━━━ Supplied information
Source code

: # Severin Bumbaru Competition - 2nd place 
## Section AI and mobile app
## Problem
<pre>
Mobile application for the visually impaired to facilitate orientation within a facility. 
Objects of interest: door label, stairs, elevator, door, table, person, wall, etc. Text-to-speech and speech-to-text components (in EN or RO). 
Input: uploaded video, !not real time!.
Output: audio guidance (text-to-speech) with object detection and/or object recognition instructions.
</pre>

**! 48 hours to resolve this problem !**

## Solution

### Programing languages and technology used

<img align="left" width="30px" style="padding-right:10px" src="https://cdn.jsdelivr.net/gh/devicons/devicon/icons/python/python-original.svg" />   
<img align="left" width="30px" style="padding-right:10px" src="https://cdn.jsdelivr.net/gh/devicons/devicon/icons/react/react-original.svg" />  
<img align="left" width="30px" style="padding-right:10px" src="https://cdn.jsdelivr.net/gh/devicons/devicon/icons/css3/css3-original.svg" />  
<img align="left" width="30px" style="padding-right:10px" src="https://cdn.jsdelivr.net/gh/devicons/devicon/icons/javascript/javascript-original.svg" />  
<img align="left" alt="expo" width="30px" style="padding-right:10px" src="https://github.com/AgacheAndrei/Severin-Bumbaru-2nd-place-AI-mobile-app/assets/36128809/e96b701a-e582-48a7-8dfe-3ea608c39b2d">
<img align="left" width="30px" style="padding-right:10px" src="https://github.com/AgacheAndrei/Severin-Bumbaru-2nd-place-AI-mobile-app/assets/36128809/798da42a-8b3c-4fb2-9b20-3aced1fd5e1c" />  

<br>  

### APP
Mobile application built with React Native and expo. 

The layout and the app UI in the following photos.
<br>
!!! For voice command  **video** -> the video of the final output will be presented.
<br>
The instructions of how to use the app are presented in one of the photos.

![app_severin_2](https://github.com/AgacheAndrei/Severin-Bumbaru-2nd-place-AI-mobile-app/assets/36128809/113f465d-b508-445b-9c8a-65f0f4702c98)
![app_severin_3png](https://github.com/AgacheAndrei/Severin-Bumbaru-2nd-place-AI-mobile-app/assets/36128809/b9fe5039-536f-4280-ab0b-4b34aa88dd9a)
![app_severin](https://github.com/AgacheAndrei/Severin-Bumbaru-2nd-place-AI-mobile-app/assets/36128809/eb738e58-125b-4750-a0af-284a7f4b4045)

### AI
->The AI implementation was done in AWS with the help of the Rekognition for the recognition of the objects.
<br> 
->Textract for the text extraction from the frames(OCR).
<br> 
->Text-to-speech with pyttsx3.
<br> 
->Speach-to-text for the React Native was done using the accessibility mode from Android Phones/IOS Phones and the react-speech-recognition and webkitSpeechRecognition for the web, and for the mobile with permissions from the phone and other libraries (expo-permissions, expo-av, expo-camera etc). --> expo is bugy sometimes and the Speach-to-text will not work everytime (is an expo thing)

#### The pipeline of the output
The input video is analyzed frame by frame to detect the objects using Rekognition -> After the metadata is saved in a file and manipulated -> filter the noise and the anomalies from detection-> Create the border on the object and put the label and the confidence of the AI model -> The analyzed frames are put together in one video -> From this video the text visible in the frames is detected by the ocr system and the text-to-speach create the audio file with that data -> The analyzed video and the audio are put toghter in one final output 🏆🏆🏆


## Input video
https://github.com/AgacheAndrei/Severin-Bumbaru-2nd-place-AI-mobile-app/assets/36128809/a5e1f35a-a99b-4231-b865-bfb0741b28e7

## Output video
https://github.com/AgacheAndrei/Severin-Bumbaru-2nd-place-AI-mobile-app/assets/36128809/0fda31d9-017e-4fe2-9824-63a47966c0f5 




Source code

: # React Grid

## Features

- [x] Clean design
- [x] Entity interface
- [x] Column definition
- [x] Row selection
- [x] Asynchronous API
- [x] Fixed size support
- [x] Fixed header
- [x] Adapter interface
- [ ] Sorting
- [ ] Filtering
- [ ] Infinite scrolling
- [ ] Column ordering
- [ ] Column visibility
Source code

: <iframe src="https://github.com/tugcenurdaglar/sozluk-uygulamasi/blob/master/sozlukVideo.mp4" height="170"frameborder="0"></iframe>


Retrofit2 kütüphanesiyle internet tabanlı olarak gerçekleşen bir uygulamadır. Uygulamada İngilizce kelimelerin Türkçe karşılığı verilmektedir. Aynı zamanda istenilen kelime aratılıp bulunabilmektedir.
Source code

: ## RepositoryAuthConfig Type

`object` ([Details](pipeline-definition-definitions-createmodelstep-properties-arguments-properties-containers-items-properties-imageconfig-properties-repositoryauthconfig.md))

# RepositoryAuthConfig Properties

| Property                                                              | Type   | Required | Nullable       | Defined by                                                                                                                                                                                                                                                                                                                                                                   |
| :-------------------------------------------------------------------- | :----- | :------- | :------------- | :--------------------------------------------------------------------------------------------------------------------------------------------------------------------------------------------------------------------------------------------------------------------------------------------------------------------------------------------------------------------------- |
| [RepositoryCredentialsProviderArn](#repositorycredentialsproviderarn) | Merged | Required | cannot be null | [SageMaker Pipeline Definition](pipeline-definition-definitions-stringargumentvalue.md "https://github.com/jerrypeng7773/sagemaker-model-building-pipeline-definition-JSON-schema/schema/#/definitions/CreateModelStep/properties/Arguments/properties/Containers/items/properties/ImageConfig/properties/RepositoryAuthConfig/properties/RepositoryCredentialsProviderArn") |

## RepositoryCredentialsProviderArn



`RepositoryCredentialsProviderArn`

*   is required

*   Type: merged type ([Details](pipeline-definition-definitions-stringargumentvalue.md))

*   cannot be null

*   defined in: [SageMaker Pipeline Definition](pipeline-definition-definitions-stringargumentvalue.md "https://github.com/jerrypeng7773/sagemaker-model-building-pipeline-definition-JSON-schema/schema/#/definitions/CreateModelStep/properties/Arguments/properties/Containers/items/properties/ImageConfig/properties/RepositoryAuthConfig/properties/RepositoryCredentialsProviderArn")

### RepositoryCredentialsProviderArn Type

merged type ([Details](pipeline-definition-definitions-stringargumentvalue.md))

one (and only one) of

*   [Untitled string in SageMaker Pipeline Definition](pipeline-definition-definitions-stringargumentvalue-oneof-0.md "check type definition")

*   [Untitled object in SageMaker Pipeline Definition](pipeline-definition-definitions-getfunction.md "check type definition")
━━━━━━
* Exercise:
Some lines in the material contain "place". Show all of them.

* Reply to the task:
: # Severin Bumbaru Competition - 2nd place 
<img align="left" alt="expo" width="30px" style="padding-right:10px" src="https://github.com/AgacheAndrei/Severin-Bumbaru-2nd-place-AI-mobile-app/assets/36128809/e96b701a-e582-48a7-8dfe-3ea608c39b2d">
<img align="left" width="30px" style="padding-right:10px" src="https://github.com/AgacheAndrei/Severin-Bumbaru-2nd-place-AI-mobile-app/assets/36128809/798da42a-8b3c-4fb2-9b20-3aced1fd5e1c" />  
![app_severin_2](https://github.com/AgacheAndrei/Severin-Bumbaru-2nd-place-AI-mobile-app/assets/36128809/113f465d-b508-445b-9c8a-65f0f4702c98)
![app_severin_3png](https://github.com/AgacheAndrei/Severin-Bumbaru-2nd-place-AI-mobile-app/assets/36128809/b9fe5039-536f-4280-ab0b-4b34aa88dd9a)
![app_severin](https://github.com/AgacheAndrei/Severin-Bumbaru-2nd-place-AI-mobile-app/assets/36128809/eb738e58-125b-4750-a0af-284a7f4b4045)
https://github.com/AgacheAndrei/Severin-Bumbaru-2nd-place-AI-mobile-app/assets/36128809/a5e1f35a-a99b-4231-b865-bfb0741b28e7
https://github.com/AgacheAndrei/Severin-Bumbaru-2nd-place-AI-mobile-app/assets/36128809/0fda31d9-017e-4fe2-9824-63a47966c0f5 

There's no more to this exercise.